A few days ago, Adobe released updates for CF 9, 10 and 11. I’ve been following comments raised about them since, and I’m disturbed to see some developers struggling to get their servers patched, especially when applying the update has taken the server down. I don’t know if these cases are isolated or might be more widespread, but I find this unacceptable.
I run several instances of ACF on CentOS. I’m subscribed to the CentOS-announce Digest mailing list, as I’m sure most CentOS server admins are. For many years now, whenever an update is released, perhaps once or twice a week, I ssh directly onto our servers, run yum update, and generally within less than a minute, the update completes. Never once has the process failed. Never once have I seen an incoming email on the CentOS mailing list that someone experienced a server crash, or any other issue for that matter, because of an update.

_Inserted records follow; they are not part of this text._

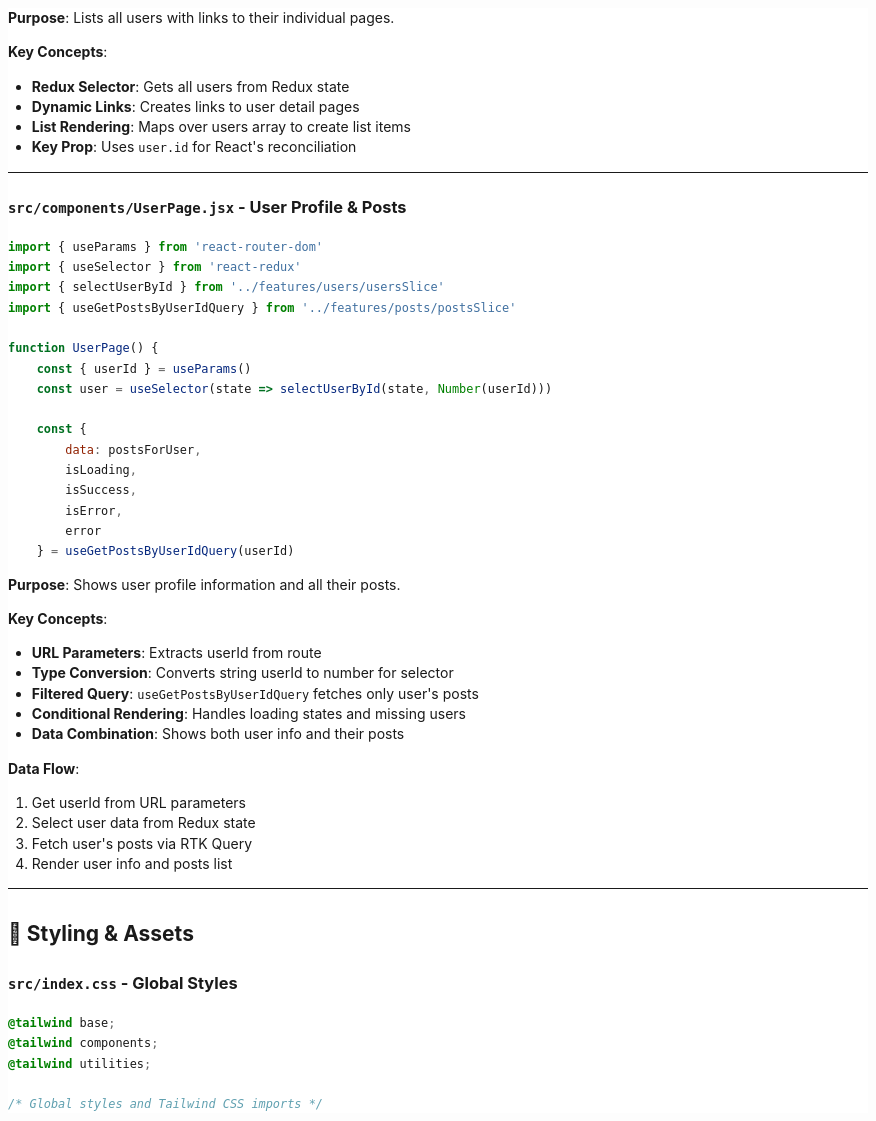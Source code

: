 **Purpose**: Lists all users with links to their individual pages.

**Key Concepts**:
- **Redux Selector**: Gets all users from Redux state
- **Dynamic Links**: Creates links to user detail pages
- **List Rendering**: Maps over users array to create list items
- **Key Prop**: Uses `user.id` for React's reconciliation

---

### `src/components/UserPage.jsx` - User Profile & Posts
```jsx
import { useParams } from 'react-router-dom'
import { useSelector } from 'react-redux'
import { selectUserById } from '../features/users/usersSlice'
import { useGetPostsByUserIdQuery } from '../features/posts/postsSlice'

function UserPage() {
    const { userId } = useParams()
    const user = useSelector(state => selectUserById(state, Number(userId)))
    
    const {
        data: postsForUser,
        isLoading,
        isSuccess,
        isError,
        error
    } = useGetPostsByUserIdQuery(userId)
```

**Purpose**: Shows user profile information and all their posts.

**Key Concepts**:
- **URL Parameters**: Extracts userId from route
- **Type Conversion**: Converts string userId to number for selector
- **Filtered Query**: `useGetPostsByUserIdQuery` fetches only user's posts
- **Conditional Rendering**: Handles loading states and missing users
- **Data Combination**: Shows both user info and their posts

**Data Flow**:
1. Get userId from URL parameters
2. Select user data from Redux state
3. Fetch user's posts via RTK Query
4. Render user info and posts list

---

## 🎨 Styling & Assets

### `src/index.css` - Global Styles
```css
@tailwind base;
@tailwind components;
@tailwind utilities;

/* Global styles and Tailwind CSS imports */
```

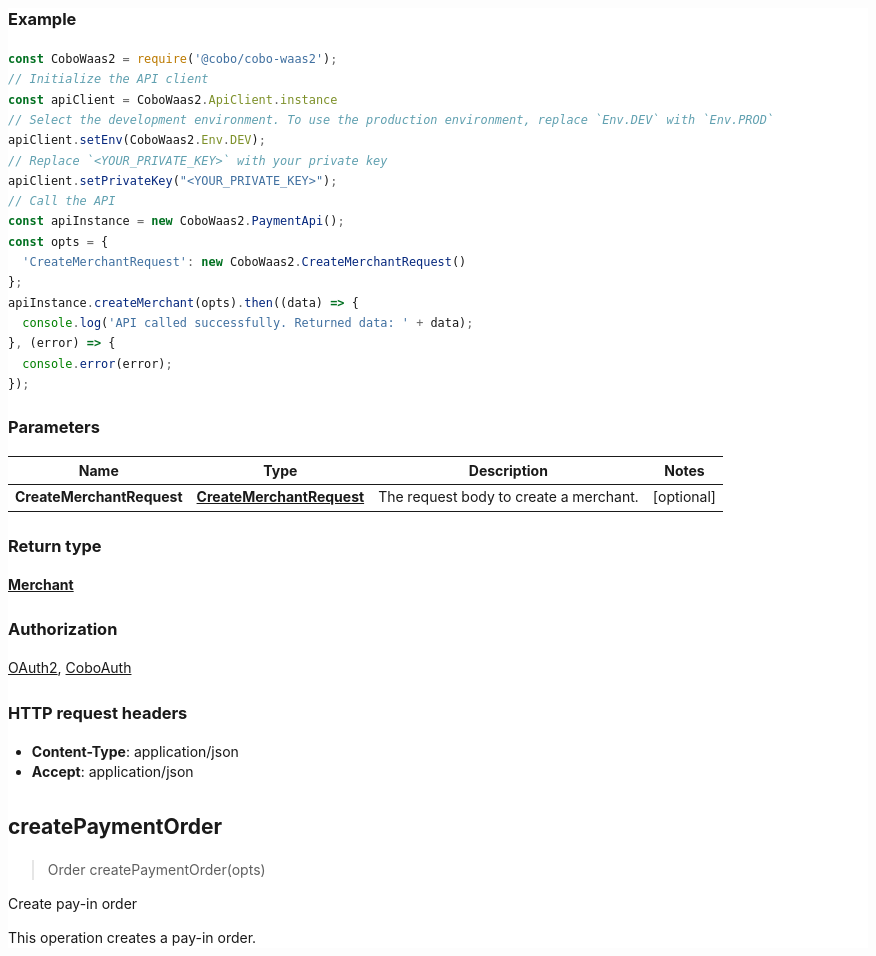 ### Example

```javascript
const CoboWaas2 = require('@cobo/cobo-waas2');
// Initialize the API client
const apiClient = CoboWaas2.ApiClient.instance
// Select the development environment. To use the production environment, replace `Env.DEV` with `Env.PROD`
apiClient.setEnv(CoboWaas2.Env.DEV);
// Replace `<YOUR_PRIVATE_KEY>` with your private key
apiClient.setPrivateKey("<YOUR_PRIVATE_KEY>");
// Call the API
const apiInstance = new CoboWaas2.PaymentApi();
const opts = {
  'CreateMerchantRequest': new CoboWaas2.CreateMerchantRequest()
};
apiInstance.createMerchant(opts).then((data) => {
  console.log('API called successfully. Returned data: ' + data);
}, (error) => {
  console.error(error);
});

```

### Parameters


Name | Type | Description  | Notes
------------- | ------------- | ------------- | -------------
 **CreateMerchantRequest** | [**CreateMerchantRequest**](CreateMerchantRequest.md)| The request body to create a merchant. | [optional] 

### Return type

[**Merchant**](Merchant.md)

### Authorization

[OAuth2](../README.md#OAuth2), [CoboAuth](../README.md#CoboAuth)

### HTTP request headers

- **Content-Type**: application/json
- **Accept**: application/json


## createPaymentOrder

> Order createPaymentOrder(opts)

Create pay-in order

This operation creates a pay-in order.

This is how ColdFusion updates should function, flawlessly.
In stark contrast, CF developers have become wary of applying updates. There is a risk that their server will compromised because of the security vulnerability the update is meant to patch, and there seems to be an equal if not greater risk that their server will be compromised, in one way or another, in the update process. CF 10 introduced automated updates, but as we see, the automated update process remains error prone.
It should not be like this. Rather than focusing on new features, the CF dev team needs to focus on getting the update process as flawless as it is on CentOS. What they seem to have lost track of is that, for a start, developers have families to support. Our clients expect us to keep their servers up and running 24/7. Our clients depend on the applications we build to run their businesses. As developers, we cannot afford to experiment on our clients. And yet, when Adobe releases a flawed update that takes servers down, effectively experimenting on us and our clients, oh, look, they are trapped between a security vulerability and a flawed update, the implicit statement received on our end is “We don’t care if you keep your clients. It does not matter to us at all.” Really?
What is even more disturbing is the way the Adobe dev team now uses us as their QA department, as if ColdFusion server was loosely organized open source project among wannabe hackers. It is not disturbing because the CF devs are actively reaching out trying to solve problems that are occurring, asking for logs, error message screenshots, suggesting the possible need to copy and paste jar files from here to there if some functionality is broken, instructing us to manually install the updates one at a time if the automated updater doesn’t work, etc. It is because these interchanges should never occur in the first place regarding an update. The update process needs to be flawless, as near to it as possible, so that we can rely on it. Like it is on CentOS. If they can do it, the CF dev team can do it.
The worst, however, is this, linked for reference but replicated below, an Adobe engineer asking a developer, a paying customer, to effectively crash his server “in off peak hours” so that he can get at the log files that might reveal what the problem is.
Of all the things connector logs with debug_level=debug are the most important one’s. Till now with all the information you have shared I can tell that there is some problem with shared memory access between worker threads. But to exactly pin point the problem I will be needing the connector logs. I understand it will be difficult for you to do something on production server but it is a must for this problem to be resolved.
If possible in off-peak hours, apply the update14 and reconfigure the connector. Once the connector is installed go to connector directory c:\coldfusion10\config\wsconfig\magicnumber\ and open isapi_redirect.properties in notepad.
Edit the line “log_level= info” and change it to “log_level= debug” and save the changes. Restart IIS, hit any cfm page and wait for app pool to crash. Once it is crashed take a backup of isapi_redirect.log(created in connector directory) in some other directory like c:\connector_logs\ directory. After the backup you can revert back the changes.
Lastly you have to share this backed up logs with us.
When I say this is unacceptable, I mean that it is not acceptable for Adobe to use CF developers and their clients as their QA team, especially in that Milan says “I understand it will be difficult for you to do something on production server but it is a must for this problem to be resolved.” No, it is not a must to take down our servers, possibly endangering our client relationships, to fix your bugs.
Yes, this is very complex stuff. But in today’s world, that simply means Adobe needs to employ a vastly improved QA strategy than the one they have in place today for ColdFusion releases, especially for the update process itself.